Read through the material below and find each line that has the word "nostra"; copy it.
◇ ◇ ◇
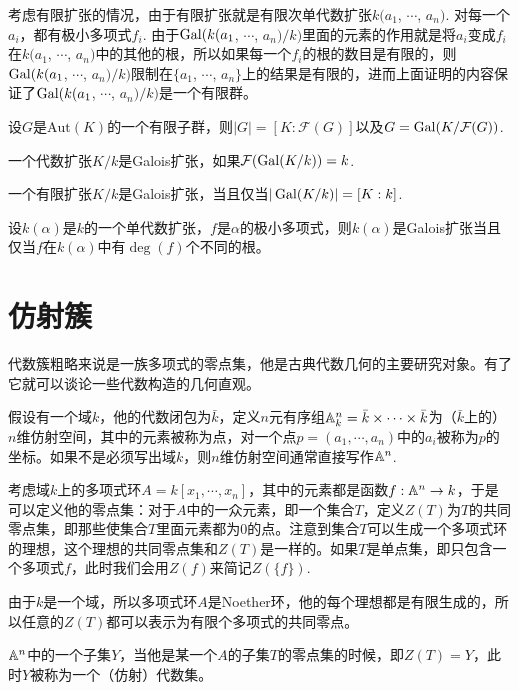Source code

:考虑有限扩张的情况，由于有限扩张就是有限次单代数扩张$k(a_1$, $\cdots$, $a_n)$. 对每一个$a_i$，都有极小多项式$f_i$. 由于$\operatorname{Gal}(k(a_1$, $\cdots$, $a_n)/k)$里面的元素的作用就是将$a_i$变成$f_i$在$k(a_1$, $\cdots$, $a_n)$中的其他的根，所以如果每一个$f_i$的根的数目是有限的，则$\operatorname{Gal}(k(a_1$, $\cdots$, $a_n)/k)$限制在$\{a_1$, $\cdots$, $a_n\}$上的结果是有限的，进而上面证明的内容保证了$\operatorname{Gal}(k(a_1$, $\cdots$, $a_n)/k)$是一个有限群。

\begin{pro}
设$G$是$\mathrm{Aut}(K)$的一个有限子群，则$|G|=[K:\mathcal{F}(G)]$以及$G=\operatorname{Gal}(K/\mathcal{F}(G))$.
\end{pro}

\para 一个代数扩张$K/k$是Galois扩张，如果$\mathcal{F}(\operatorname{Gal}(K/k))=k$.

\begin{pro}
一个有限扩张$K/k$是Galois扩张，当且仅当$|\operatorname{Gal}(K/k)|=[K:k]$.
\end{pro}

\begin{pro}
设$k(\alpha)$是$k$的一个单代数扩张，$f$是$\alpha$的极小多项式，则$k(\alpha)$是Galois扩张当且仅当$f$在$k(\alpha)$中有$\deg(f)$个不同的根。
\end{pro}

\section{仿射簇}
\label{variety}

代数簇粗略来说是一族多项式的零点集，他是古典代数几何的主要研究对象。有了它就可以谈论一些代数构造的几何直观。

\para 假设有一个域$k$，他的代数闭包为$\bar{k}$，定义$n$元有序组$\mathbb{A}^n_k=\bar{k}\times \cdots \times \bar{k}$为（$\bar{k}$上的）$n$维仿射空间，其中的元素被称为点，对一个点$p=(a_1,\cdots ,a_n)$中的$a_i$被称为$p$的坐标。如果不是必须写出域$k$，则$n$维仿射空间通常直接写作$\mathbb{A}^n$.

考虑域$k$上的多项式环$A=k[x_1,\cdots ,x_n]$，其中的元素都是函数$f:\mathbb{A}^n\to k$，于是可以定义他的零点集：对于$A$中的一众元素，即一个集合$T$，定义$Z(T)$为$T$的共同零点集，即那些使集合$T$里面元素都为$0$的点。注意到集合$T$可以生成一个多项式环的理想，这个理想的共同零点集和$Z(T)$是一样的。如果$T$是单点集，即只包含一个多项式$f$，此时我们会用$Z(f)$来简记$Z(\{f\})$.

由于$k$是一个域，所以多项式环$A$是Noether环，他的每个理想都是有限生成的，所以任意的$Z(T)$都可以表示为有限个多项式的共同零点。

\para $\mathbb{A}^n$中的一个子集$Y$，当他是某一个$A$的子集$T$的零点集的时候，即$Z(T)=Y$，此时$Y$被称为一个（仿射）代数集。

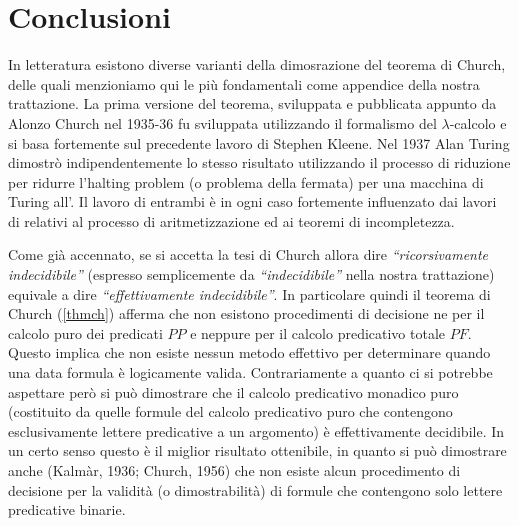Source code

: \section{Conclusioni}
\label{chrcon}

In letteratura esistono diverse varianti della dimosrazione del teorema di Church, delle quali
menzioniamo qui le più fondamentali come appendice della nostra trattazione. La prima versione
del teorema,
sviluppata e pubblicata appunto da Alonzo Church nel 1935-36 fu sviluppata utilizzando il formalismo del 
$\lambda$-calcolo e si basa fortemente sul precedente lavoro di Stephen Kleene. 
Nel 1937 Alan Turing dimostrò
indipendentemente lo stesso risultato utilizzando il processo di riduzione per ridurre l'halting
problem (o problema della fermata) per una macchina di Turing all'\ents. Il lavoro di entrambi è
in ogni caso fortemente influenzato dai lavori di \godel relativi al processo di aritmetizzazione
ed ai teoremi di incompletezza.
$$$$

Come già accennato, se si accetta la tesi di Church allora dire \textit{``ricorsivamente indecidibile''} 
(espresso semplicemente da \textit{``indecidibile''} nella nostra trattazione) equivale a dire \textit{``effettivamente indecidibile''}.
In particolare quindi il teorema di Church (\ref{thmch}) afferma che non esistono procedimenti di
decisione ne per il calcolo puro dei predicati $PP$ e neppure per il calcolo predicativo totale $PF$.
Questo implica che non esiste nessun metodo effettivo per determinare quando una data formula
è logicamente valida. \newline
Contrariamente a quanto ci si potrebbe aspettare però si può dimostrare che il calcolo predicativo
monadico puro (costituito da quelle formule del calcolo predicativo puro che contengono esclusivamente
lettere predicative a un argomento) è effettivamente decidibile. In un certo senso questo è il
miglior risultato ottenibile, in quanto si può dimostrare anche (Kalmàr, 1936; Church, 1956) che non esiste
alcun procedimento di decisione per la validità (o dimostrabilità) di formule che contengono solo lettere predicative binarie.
◇ ◇ ◇
Finished task.
menzioniamo qui le più fondamentali come appendice della nostra trattazione. La prima versione
(espresso semplicemente da \textit{``indecidibile''} nella nostra trattazione) equivale a dire \textit{``effettivamente indecidibile''}.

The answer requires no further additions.